Tuesday, 14 May 2019

The cost of a DIY website

Having no paying clients (yet), and considerable running costs (AFSL monthly fees & mandatory CRM/SOA software subscription of around $1,400 per month), I've been trying to setup my financial planning business on a shoe-string budget (especially as I also have to pay the fees for my postgrad uni courses in financial planning - which work out to be around $1,100 per month). This has meant cutting costs by having a 'home office' (yet to be organised) and also by choosing to spend the time constructing my own Wordpress business website, rather than paying a 'professional' website designer to do so.

The obvious down-side of this approach is that I've spent a lot of time over the past 4-5 months fiddling around with Wordpress to get my website done, and while the resulting website looks OK it has pathetic page load speeds (even after using an image optimizer plugin to reduce total image filesizes by about 75%). The less obvious problem with the DIY approach was that when the website blew up during a routine upgrade of Wordpress (casusing a server error '500'), I was left floundering when the recommended fixes for such an error didn't get things working. (In case you think I don't know what I'm doing, you're probably right, but since I have a Grad Dip in IT I should be able to fix a common problem arising from a standard housekeeping task in Wordpress!)

This has left me with a) a website not working since Saturday evening, b) several hours spent trying to 'fix' the problem by renaming htaccess file, plugins folder etc. with no result, c) about half an hour spent of the phone with GoDaddy's 'free' help service (its only free in the sense that since I'm already paying for GoDaddy products, they don't charge extra for doing some basic trouble-shooting if the products stop working) with no progress, and c) finally having to pay another fee to get some 'Premium support' to get my Wordpress site back up and running (hopefully).

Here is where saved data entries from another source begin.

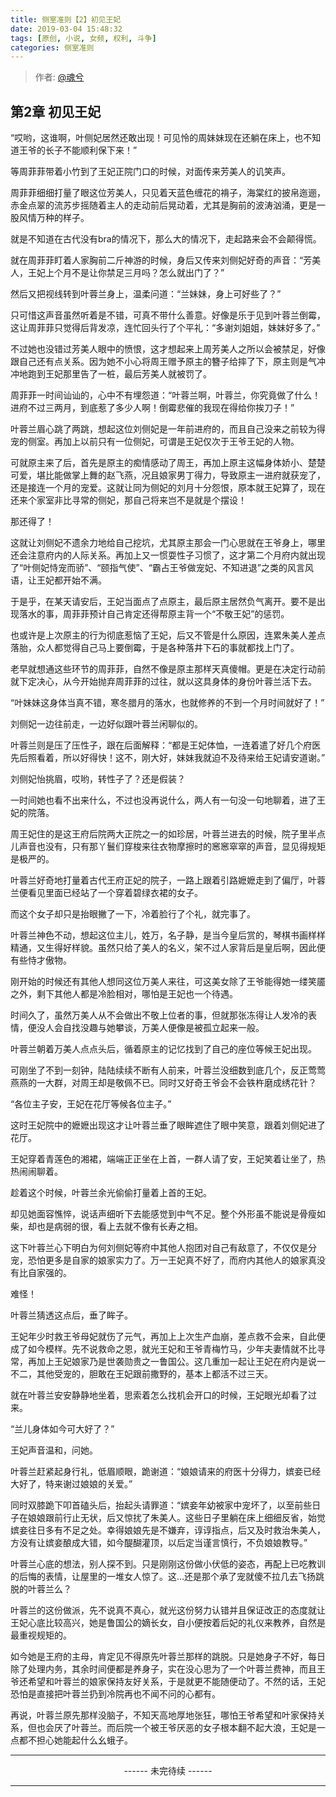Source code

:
```yaml
---
title: 侧室准则【2】初见王妃
date: 2019-03-04 15:48:32
tags: [原创, 小说, 女频, 权利, 斗争]
categories: 侧室准则
---
```


> 作者: [@魂兮](http://weibo.com/paigu77)

## 第2章 初见王妃

“哎哟，这谁啊，叶侧妃居然还敢出现！可见怜的周妹妹现在还躺在床上，也不知道王爷的长子不能顺利保下来！”

等周菲菲带着小竹到了王妃正院门口的时候，对面传来芳美人的讥笑声。

周菲菲细细打量了眼这位芳美人，只见着天蓝色缠花的褙子，海棠红的披帛迤逦，赤金点翠的流苏步摇随着主人的走动前后晃动着，尤其是胸前的波涛汹涌，更是一股风情万种的样子。

就是不知道在古代没有bra的情况下，那么大的情况下，走起路来会不会颠得慌。

就在周菲菲盯着人家胸前二斤神游的时候，身后又传来刘侧妃好奇的声音：“芳美人，王妃上个月不是让你禁足三月吗？怎么就出门了？”

然后又把视线转到叶蓉兰身上，温柔问道：“兰妹妹，身上可好些了？”

只可惜这声音虽然听着是不错，可真不带什么善意。好像是乐于见到叶蓉兰倒霉，这让周菲菲只觉得后背发凉，连忙回头行了个平礼：“多谢刘姐姐，妹妹好多了。”

不过她也没错过芳美人眼中的愤恨，这才想起来上周芳美人之所以会被禁足，好像跟自己还有点关系。因为她不小心将周王赠予原主的簪子给摔了下，原主则是气冲冲地跑到王妃那里告了一桩，最后芳美人就被罚了。

周菲菲一时间讪讪的，心中不有埋怨道：“叶蓉兰啊，叶蓉兰，你究竟做了什么！进府不过三两月，到底惹了多少人啊！倒霉悲催的我现在得给你挨刀子！”

叶蓉兰眉心跳了两跳，想起这位刘侧妃是一年前进府的，而且自己没来之前较为得宠的侧室。再加上以前只有一位侧妃，可谓是王妃仅次于王爷王妃的人物。

可就原主来了后，首先是原主的痴情感动了周王，再加上原主这幅身体娇小、楚楚可爱，堪比能做掌上舞的赵飞燕，况且娘家男丁得力，导致原主一进府就获宠了，还是接连一个月的宠爱。这就让同为侧妃的刘月十分怨恨，原本就王妃算了，现在还来个家室非比寻常的侧妃，那自己将来岂不是就是个摆设！

那还得了！

这就让刘侧妃不遗余力地给自己挖坑，尤其原主那会一门心思就在王爷身上，哪里还会注意府内的人际关系。再加上又一惯耍性子习惯了，这才第二个月府内就出现了“叶侧妃恃宠而骄”、“颐指气使”、“霸占王爷做宠妃、不知进退”之类的风言风语，让王妃都开始不满。

于是乎，在某天请安后，王妃当面点了点原主，最后原主居然负气离开。要不是出现落水的事，周菲菲预计自己肯定还得帮原主背一个“不敬王妃”的惩罚。

也或许是上次原主的行为彻底惹恼了王妃，后又不管是什么原因，连累朱美人差点落胎，众人都觉得自己马上要倒霉，于是各种落井下石的事就都找上门了。

老早就想通这些环节的周菲菲，自然不像是原主那样天真傻帽。更是在决定行动前就下定决心，从今开始抛弃周菲菲的过往，就以这具身体的身份叶蓉兰活下去。

“叶妹妹这身体当真不错，寒冬腊月的落水，也就修养的不到一个月时间就好了！”

刘侧妃一边往前走，一边好似跟叶蓉兰闲聊似的。

叶蓉兰则是压了压性子，跟在后面解释：“都是王妃体恤，一连着遣了好几个府医先后照看着，所以好得快！这不，刚大好，妹妹我就迫不及待来给王妃请安道谢。”

刘侧妃怡挑眉，哎哟，转性子了？还是假装？

一时间她也看不出来什么，不过也没再说什么，两人有一句没一句地聊着，进了王妃的院落。

周王妃住的是这王府后院两大正院之一的如珍居，叶蓉兰进去的时候，院子里半点儿声音也没有，只有那丫鬟们穿梭来往衣物摩擦时的窸窸窣窣的声音，显见得规矩是极严的。

叶蓉兰好奇地打量着古代王府正妃的院子，一路上跟着引路嬷嬷走到了偏厅，叶蓉兰便看见里面已经站了一个穿着碧绿衣裙的女子。

而这个女子却只是抬眼撇了一下，冷着脸行了个礼，就完事了。

叶蓉兰神色不动，想起这位主儿，姓万，名子静，是当今皇后赏的，琴棋书画样样精通，又生得好样貌。虽然只给了美人的名义，架不过人家背后是皇后啊，因此便有些恃才傲物。

刚开始的时候还有其他人想同这位万美人来往，可这美女除了王爷能得她一缕笑靥之外，剩下其他人都是冷脸相对，哪怕是王妃也一个待遇。

时间久了，虽然万美人从不会做出不敬上位者的事，但就那张冻得让人发冷的表情，便没人会自找没趣与她攀谈，万美人便像是被孤立起来一般。

叶蓉兰朝着万美人点点头后，循着原主的记忆找到了自己的座位等候王妃出现。

可刚坐了不到一刻钟，陆陆续续不断有人前来，叶蓉兰没细数到底几个，反正莺莺燕燕的一大群，对周王却是敬佩不已。同时又好奇王爷会不会铁杵磨成绣花针？

“各位主子安，王妃在花厅等候各位主子。”

这时王妃院中的嬷嬷出现这才让叶蓉兰垂了眼眸遮住了眼中笑意，跟着刘侧妃进了花厅。
 
王妃穿着青莲色的湘裙，端端正正坐在上首，一群人请了安，王妃笑着让坐了，热热闹闹聊着。

趁着这个时候，叶蓉兰余光偷偷打量着上首的王妃。

却见她面容憔悴，说话声细听下去能感觉到中气不足。整个外形虽不能说是骨瘦如柴，却也是病弱的很，看上去就不像有长寿之相。

这下叶蓉兰心下明白为何刘侧妃等府中其他人抱团对自己有敌意了，不仅仅是分宠，恐怕更多是自家的娘家实力了。万一王妃真不好了，而府内其他人的娘家真没有比自家强的。

难怪！

叶蓉兰猜透这点后，垂了眸子。

王妃年少时救王爷母妃就伤了元气，再加上上次生产血崩，差点救不会来，自此便成了如今模样。先不说救命之恩，就光王妃和王爷青梅竹马，少年夫妻情就不比寻常，再加上王妃娘家乃是世袭勋贵之一鲁国公。这几重加一起让王妃在府内是说一不二，其他受宠的，胆敢在王妃跟前撒野的，基本上都活不过三天。

就在叶蓉兰安安静静地坐着，思索着怎么找机会开口的时候，王妃眼光却看了过来。

“兰儿身体如今可大好了？”

王妃声音温和，问她。

叶蓉兰赶紧起身行礼，低眉顺眼，跪谢道：“娘娘请来的府医十分得力，嫔妾已经大好了，特来谢过娘娘的关爱。”

同时双膝跪下叩首磕头后，抬起头请罪道：“嫔妾年幼被家中宠坏了，以至前些日子在娘娘跟前行止无状，后又惊扰了朱美人。这些日子里躺在床上细细反省，始觉嫔妾往日多有不足之处。幸得娘娘先是不嫌弃，谆谆指点，后又及时救治朱美人，方没有让嫔妾酿成大错，如今醍醐灌顶，以后定当谨言慎行，不负娘娘教导。”

叶蓉兰心底的想法，别人探不到。只是刚刚这份做小伏低的姿态，再配上已吃教训的后悔的表情，让屋里的一堆女人惊了。这…还是那个承了宠就傻不拉几去飞扬跳脱的叶蓉兰么？

叶蓉兰的这份做派，先不说真不真心，就光这份努力认错并且保证改正的态度就让王妃心底比较高兴，她是鲁国公的嫡长女，自小便按着后妃的礼仪来教养，自然是最重视规矩的。

如今她是王府的主母，肯定见不得原先叶蓉兰那样的跳脱。只是她身子不好，每日除了处理内务，其余时间便都是养身子，实在没心思为了一个叶蓉兰费神，而且王爷还希望和叶蓉兰的娘家保持友好关系，于是就更不能随便动了。不然的话，王妃恐怕是直接把叶蓉兰扔到冷院再也不闻不问的心都有。

再说，叶蓉兰原先那样没脑子，不知天高地厚地张狂，哪怕王爷希望和叶家保持关系，但也会厌了叶蓉兰。而后院一个被王爷厌恶的女子根本翻不起大浪，王妃是一点都不担心她能起什么幺蛾子。

---

<center> ------ 未完待续 ------ </center>

---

The minimum cost to get the WP issue fixed is A$65 (for one 'credit'), but I decided to pay a bit extra ($111.06) to purchase three 'credits' - the first one will hopefully get my website back up, and I can then use the second credit to try to improve/optimize my website performance. I'll keep the third 'credit' in reserve in case something goes wrong when I try installing and using a backup/restore plugin like 'BackWPup'.

The initial service ticket should now take 'up to' 72 hours to get done, so I'll have ended up with my website offline for almost a week by the time it gets resolved. Fortunately, with no clients (nor even prospects making enquiries) as yet, I don't think it will make much difference whether or not my website was 'up' this week. All I've had to do is temporarily deactivate my Google Ads until my website is available again.

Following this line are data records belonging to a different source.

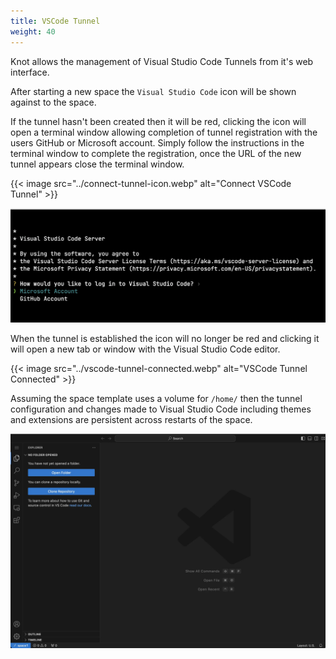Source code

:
 ```yaml
---
title: VSCode Tunnel
weight: 40
---
```


Knot allows the management of Visual Studio Code Tunnels from it's web interface.

After starting a new space the `Visual Studio Code` icon will be shown against to the space.

If the tunnel hasn't been created then it will be red, clicking the icon will open a terminal window allowing completion of tunnel registration with the users GitHub or Microsoft account. Simply follow the instructions in the terminal window to complete the registration, once the URL of the new tunnel appears close the terminal window.

{{< image src="../connect-tunnel-icon.webp" alt="Connect VSCode Tunnel" >}}

![Register Tunnel](vscode-tunnel-connect.webp)

When the tunnel is established the icon will no longer be red and clicking it will open a new tab or window with the Visual Studio Code editor.

{{< image src="../vscode-tunnel-connected.webp" alt="VSCode Tunnel Connected" >}}

Assuming the space template uses a volume for `/home/` then the tunnel configuration and changes made to Visual Studio Code including themes and extensions are persistent across restarts of the space.

![VSCode via Tunnel](vscode.webp)
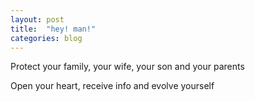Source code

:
 ```yaml
---
layout: post
title:  "hey! man!"
categories: blog
---
```


Protect your family, your wife, your son and your parents

Open your heart, receive info and evolve yourself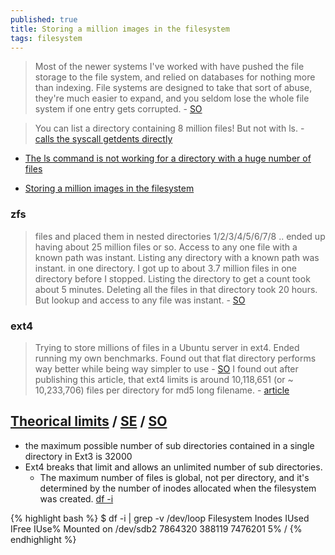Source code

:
 ```yaml
---
published: true
title: Storing a million images in the filesystem
tags: filesystem
---
```

> Most of the newer systems I've worked with have pushed the file storage to the file system, and relied on databases for nothing more than indexing. File systems are designed to take that sort of abuse, they're much easier to expand, and you seldom lose the whole file system if one entry gets corrupted. - [SO](https://serverfault.com/a/95451)

> You can list a directory containing 8 million files! But not with ls. - [calls the syscall getdents directly](http://www.be-n.com/spw/you-can-list-a-million-files-in-a-directory-but-not-with-ls.html)

- [The ls command is not working for a directory with a huge number of files](https://unix.stackexchange.com/questions/120077/the-ls-command-is-not-working-for-a-directory-with-a-huge-number-of-files)

- [Storing a million images in the filesystem](https://serverfault.com/questions/95444/storing-a-million-images-in-the-filesystem#)

### zfs
> files and placed them in nested directories 1/2/3/4/5/6/7/8 .. ended up having about 25 million files or so. Access to any one file with a known path was instant. Listing any directory with a known path was instant.
 in one directory. I got up to about 3.7 million files in one directory before I stopped. Listing the directory to get a count took about 5 minutes. Deleting all the files in that directory took 20 hours. But lookup and access to any file was instant. - [SO](https://serverfault.com/questions/95444/storing-a-million-images-in-the-filesystem/739017#739017)

### ext4
> Trying to store millions of files in a Ubuntu server in ext4. Ended running my own benchmarks. Found out that flat directory performs way better while being way simpler to use - [SO](https://stackoverflow.com/a/53892874)
> I found out after publishing this article, that ext4 limits is around 10,118,651 (or ~ 10,233,706) files per directory for md5 long filename. - [article](https://medium.com/@hartator/benchmark-deep-directory-structure-vs-flat-directory-structure-to-store-millions-of-files-on-ext4-cac1000ca28)


## [Theorical limits](https://kernelnewbies.org/Ext4#Bigger_filesystem.2Ffile_sizes) / [SE](https://serverfault.com/questions/98235/how-many-files-in-a-directory-is-too-many-downloading-data-from-net) / [SO](https://stackoverflow.com/a/466596)
- the maximum possible number of sub directories contained in a single directory in Ext3 is 32000
- Ext4 breaks that limit and allows an unlimited number of sub directories.
	- The maximum number of files is global, not per directory, and it's determined by the number of inodes allocated when the filesystem was created. [df -i](https://serverfault.com/questions/506465/is-there-a-hard-limit-to-the-number-of-files-a-directory-can-have/506471#506471)
    
{% highlight bash %}
 $ df -i | grep -v /dev/loop
    Filesystem       Inodes  IUsed    IFree IUse% Mounted on
    /dev/sdb2       7864320 388119  7476201    5% /
{% endhighlight %}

The positives out of all this are that I've learned more than I really wanted to about how Wordpress works (or doesn't work), and I've still ended up 'only' spending about $200 all up (including the maintenance fee) to get my business website registered, hosted, and setup. Getting it done by a 'professional' website designer would have probably cost several thousand dollars for the sort of website I've ended up with, and then any future changes would have meant paying additional fees.

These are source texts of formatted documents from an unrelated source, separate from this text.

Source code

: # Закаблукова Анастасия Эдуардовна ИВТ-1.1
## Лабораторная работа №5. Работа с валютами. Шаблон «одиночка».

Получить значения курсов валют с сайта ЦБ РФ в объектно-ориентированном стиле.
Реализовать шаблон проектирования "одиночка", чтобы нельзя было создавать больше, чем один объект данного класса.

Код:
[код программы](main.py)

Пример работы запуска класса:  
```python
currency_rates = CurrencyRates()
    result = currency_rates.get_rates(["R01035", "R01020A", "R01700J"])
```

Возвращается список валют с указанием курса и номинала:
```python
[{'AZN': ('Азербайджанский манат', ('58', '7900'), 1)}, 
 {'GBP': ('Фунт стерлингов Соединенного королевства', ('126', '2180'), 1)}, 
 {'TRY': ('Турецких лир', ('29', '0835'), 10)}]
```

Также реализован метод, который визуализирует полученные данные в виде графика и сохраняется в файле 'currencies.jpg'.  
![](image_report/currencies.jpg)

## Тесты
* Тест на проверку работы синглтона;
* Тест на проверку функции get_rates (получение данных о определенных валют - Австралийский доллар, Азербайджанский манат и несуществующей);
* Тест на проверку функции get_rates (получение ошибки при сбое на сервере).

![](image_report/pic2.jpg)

Overall I'm not very impressed by the robustness of Wordpress - having it fail during a routine version upgrade, and not to be able to simply revert (automatically) to the previous, working version seems very primitive. Rather than have backup/restore plugins available as extra, this feature should be built in to the basic Wordpress installation.

And I'm also not very impressed by GoDaddy help - while the cost of 'premium' technical service is quite reasonable when you need it (assuming it actually gets my problem solved - fingers crossed). You shouldn't need to pay for something as basic as reverting to the previous, working setup when something goes wrong - that is, I don't see why a basic backup/restore feature isn't included when you are paying for 'deluxe' hosting.